Since 2009, I have had the tradition of only making one New Year’s resolution, and that has worked well for me. Trying to achieve a long list of goals is overwhelming—and if I start making a list, it usually ends up very, very long. Especially when thinking about things I want to improve about myself. That list could go on for days.

This year, I have landed on one finally. This is going to be the year when I put my writing career first and make it happen. I am 42, and I have wanted this since I was 6 years old. I would say it is about time I got busy making it happen.

I am fortunate to have a nice following on this little blog of mine, and dedicated readers that send me such sweet emails of support all the time. In that sense, I feel like I am already a success in some ways. But I want what I have always wanted…to finish my novel, to submit to magazines, to really actively push myself to a point where I feel that I am doing all I can, and that every day is a small step towards that goal.

There are many runner-up goals for this list—I want to be healthier—to eat and to exercise regularly—but you know what? That’s something I should be doing no matter what. Another goal is to try and not worry so much—but that is also something that shouldn’t be a stand-alone goal—it should be how I am living my life. 

I am in such a good place to finally make my writing dreams come true. I have a husband that would move heaven and earth to help me make this happen. I have a job where I work from home and have the flexibility to shift my schedule if I am in a writing mood. I am in a place that inspires me, and a time of my life where I have enough life experience to draw from and enough of my own stories to tell or to turn into fiction. It’s time.

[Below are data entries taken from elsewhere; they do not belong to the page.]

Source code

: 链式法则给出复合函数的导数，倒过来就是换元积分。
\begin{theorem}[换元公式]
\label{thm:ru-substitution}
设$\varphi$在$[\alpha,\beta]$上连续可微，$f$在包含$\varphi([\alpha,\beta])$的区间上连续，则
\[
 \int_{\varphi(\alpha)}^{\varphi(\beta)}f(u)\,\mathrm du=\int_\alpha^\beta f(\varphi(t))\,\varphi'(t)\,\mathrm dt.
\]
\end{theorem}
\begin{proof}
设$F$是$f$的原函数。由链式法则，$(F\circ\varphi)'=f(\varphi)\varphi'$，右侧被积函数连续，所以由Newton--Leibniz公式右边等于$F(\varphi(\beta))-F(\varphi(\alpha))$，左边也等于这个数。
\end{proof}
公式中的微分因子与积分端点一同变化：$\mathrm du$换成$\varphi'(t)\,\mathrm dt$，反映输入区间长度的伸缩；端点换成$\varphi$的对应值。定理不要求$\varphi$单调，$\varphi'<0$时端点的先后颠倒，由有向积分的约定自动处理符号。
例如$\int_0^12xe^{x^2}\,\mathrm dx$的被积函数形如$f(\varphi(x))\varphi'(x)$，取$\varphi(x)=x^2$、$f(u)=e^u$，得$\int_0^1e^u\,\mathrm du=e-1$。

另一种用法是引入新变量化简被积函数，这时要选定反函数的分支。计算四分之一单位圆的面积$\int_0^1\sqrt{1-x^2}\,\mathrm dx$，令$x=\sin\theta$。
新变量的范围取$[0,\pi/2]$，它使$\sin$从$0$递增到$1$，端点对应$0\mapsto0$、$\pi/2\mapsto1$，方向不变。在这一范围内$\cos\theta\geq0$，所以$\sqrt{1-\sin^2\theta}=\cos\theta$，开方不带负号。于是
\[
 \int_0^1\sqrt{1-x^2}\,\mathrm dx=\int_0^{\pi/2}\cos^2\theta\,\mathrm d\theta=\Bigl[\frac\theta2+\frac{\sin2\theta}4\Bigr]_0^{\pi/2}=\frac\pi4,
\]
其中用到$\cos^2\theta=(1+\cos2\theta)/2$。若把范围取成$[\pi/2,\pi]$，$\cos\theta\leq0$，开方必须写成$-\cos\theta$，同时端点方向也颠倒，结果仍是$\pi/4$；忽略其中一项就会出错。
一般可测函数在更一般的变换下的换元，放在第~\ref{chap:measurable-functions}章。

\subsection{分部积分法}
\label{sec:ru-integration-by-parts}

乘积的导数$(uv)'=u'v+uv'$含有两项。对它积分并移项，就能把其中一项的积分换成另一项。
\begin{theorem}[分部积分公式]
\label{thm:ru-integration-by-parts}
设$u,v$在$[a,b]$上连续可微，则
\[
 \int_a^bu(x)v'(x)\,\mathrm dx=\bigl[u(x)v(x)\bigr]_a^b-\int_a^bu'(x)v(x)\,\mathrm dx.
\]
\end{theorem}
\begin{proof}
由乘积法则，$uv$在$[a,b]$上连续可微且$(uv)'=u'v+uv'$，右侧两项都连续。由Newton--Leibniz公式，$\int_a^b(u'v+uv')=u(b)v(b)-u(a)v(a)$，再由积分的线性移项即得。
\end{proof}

I have written in the past about a therapist asking me what my biggest dream was. When I told her I wanted to be a published author—she looked at me as if it was so attainable, that it could be done tomorrow. She talked about people that have unrealistic dreams, and how she knew (after reading some of my work) that mine was so doable. 

She paused a long time and looked at me and said—What are you waiting for? 

I didn’t have an answer then, and I don’t now. There are excuses—life, being busy, money worries, migraines, insomnia…a million excuses. But no real reason.

So, 2012, here I come. This is the year I will finish my novel and submit my work to every outlet I can. This will be the year I look back and say finally…what took me so long?

Happy New Year to all my wonderful readers and friends…I hope 2012 is full of love, hope, peace and happiness for everyone!